[PROMPT]: Scan the records for lines holding "https". Say how many there are and give nothing else.

(Rendered images with source text)
Content starts

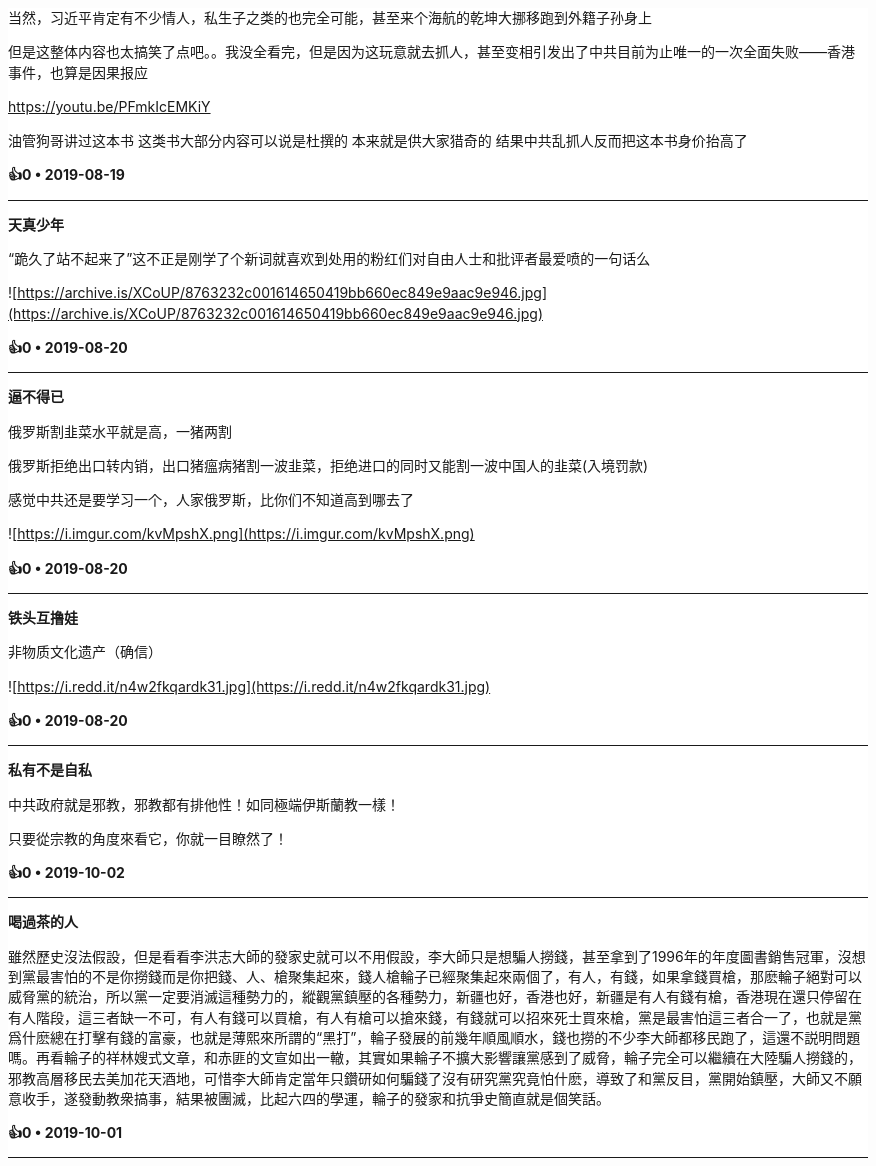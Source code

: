 当然，习近平肯定有不少情人，私生子之类的也完全可能，甚至来个海航的乾坤大挪移跑到外籍子孙身上

但是这整体内容也太搞笑了点吧。。我没全看完，但是因为这玩意就去抓人，甚至变相引发出了中共目前为止唯一的一次全面失败——香港事件，也算是因果报应

https://youtu.be/PFmkIcEMKiY

油管狗哥讲过这本书 这类书大部分内容可以说是杜撰的 本来就是供大家猎奇的 结果中共乱抓人反而把这本书身价抬高了 

**👍0 • 2019-08-19**

---
**天真少年**

“跪久了站不起来了”这不正是刚学了个新词就喜欢到处用的粉红们对自由人士和批评者最爱喷的一句话么

![https://archive.is/XCoUP/8763232c001614650419bb660ec849e9aac9e946.jpg](https://archive.is/XCoUP/8763232c001614650419bb660ec849e9aac9e946.jpg)

**👍0 • 2019-08-20**

---
**逼不得已**

俄罗斯割韭菜水平就是高，一猪两割

俄罗斯拒绝出口转内销，出口猪瘟病猪割一波韭菜，拒绝进口的同时又能割一波中国人的韭菜(入境罚款)

感觉中共还是要学习一个，人家俄罗斯，比你们不知道高到哪去了

![https://i.imgur.com/kvMpshX.png](https://i.imgur.com/kvMpshX.png)

**👍0 • 2019-08-20**

---
**铁头互撸娃**

非物质文化遗产（确信）

![https://i.redd.it/n4w2fkqardk31.jpg](https://i.redd.it/n4w2fkqardk31.jpg)

**👍0 • 2019-08-20**

---
**私有不是自私**

中共政府就是邪教，邪教都有排他性！如同極端伊斯蘭教一樣！

只要從宗教的角度來看它，你就一目瞭然了！ 

**👍0 • 2019-10-02**

---
**喝過茶的人**

雖然歷史沒法假設，但是看看李洪志大師的發家史就可以不用假設，李大師只是想騙人撈錢，甚至拿到了1996年的年度圖書銷售冠軍，沒想到黨最害怕的不是你撈錢而是你把錢、人、槍聚集起來，錢人槍輪子已經聚集起來兩個了，有人，有錢，如果拿錢買槍，那麽輪子絕對可以威脅黨的統治，所以黨一定要消滅這種勢力的，縱觀黨鎮壓的各種勢力，新疆也好，香港也好，新疆是有人有錢有槍，香港現在還只停留在有人階段，這三者缺一不可，有人有錢可以買槍，有人有槍可以搶來錢，有錢就可以招來死士買來槍，黨是最害怕這三者合一了，也就是黨爲什麽總在打擊有錢的富豪，也就是薄熙來所謂的“黑打”，輪子發展的前幾年順風順水，錢也撈的不少李大師都移民跑了，這還不説明問題嗎。再看輪子的祥林嫂式文章，和赤匪的文宣如出一轍，其實如果輪子不擴大影響讓黨感到了威脅，輪子完全可以繼續在大陸騙人撈錢的，邪教高層移民去美加花天酒地，可惜李大師肯定當年只鑽研如何騙錢了沒有研究黨究竟怕什麽，導致了和黨反目，黨開始鎮壓，大師又不願意收手，遂發動教衆搞事，結果被團滅，比起六四的學運，輪子的發家和抗爭史簡直就是個笑話。 

**👍0 • 2019-10-01**

---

Content ends

[TASK SOLUTION]: 4